The seven-year-old company, however, is still a work in progress on the financial front. It was sold to eBay, then taken private and now aims to complete the round trip with an initial public offering.
Under its new chief executive, Tony Bates, Skype is seeking new ways to make money from its 124 million users, most of whom do not pay a cent. In particular, Mr. Bates is looking at possible new markets like corporate phone systems and mobile devices, both highly competitive.
Skype, based in Luxembourg, recorded $406 million in revenue in the first six months of the year, up 25 percent from the period a year earlier, according to the company’s recent filing with the Securities and Exchange Commission. Net income was down 42 percent, to $13 million.

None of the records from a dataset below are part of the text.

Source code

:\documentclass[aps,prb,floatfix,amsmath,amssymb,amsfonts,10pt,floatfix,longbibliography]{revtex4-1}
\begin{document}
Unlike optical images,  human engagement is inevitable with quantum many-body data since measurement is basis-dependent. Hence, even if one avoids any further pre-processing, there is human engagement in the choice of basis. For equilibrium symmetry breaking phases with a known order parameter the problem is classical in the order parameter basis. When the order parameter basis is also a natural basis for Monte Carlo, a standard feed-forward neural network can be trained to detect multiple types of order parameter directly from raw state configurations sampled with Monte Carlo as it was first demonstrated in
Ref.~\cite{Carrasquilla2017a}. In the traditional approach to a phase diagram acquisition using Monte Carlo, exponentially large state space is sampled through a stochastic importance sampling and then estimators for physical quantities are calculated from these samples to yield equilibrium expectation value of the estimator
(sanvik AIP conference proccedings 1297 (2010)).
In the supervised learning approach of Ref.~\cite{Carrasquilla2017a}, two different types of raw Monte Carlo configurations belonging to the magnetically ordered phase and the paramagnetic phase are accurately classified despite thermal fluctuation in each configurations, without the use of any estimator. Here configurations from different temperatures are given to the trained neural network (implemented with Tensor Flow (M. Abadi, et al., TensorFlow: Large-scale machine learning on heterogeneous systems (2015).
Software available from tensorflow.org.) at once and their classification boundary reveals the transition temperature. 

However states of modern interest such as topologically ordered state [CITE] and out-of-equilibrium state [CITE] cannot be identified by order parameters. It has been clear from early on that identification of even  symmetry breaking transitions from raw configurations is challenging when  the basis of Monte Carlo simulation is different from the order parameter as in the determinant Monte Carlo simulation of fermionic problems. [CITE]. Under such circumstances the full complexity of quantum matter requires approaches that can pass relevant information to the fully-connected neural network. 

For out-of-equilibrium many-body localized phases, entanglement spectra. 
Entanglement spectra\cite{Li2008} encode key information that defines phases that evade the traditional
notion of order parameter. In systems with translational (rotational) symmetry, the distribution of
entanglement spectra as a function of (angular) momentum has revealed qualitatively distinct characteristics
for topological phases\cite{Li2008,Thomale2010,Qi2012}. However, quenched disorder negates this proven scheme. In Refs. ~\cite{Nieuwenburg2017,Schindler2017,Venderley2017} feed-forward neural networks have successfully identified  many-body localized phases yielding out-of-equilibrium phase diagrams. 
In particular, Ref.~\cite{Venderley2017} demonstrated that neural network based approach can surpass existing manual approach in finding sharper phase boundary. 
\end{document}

The increased revenue is coming from users making more paid calls. But that success is modest given Skype’s widespread adoption by consumers. Only 6.5 percent of Skype’s users pay to make calls from their computers to landline and mobile phones. The vast majority call only fellow Skype users, which is free.
Those free users have some value, said Charles Golvin, an analyst for Forrester Research. But converting them to paying customers has proved difficult, which, he said, will weigh on any public offering.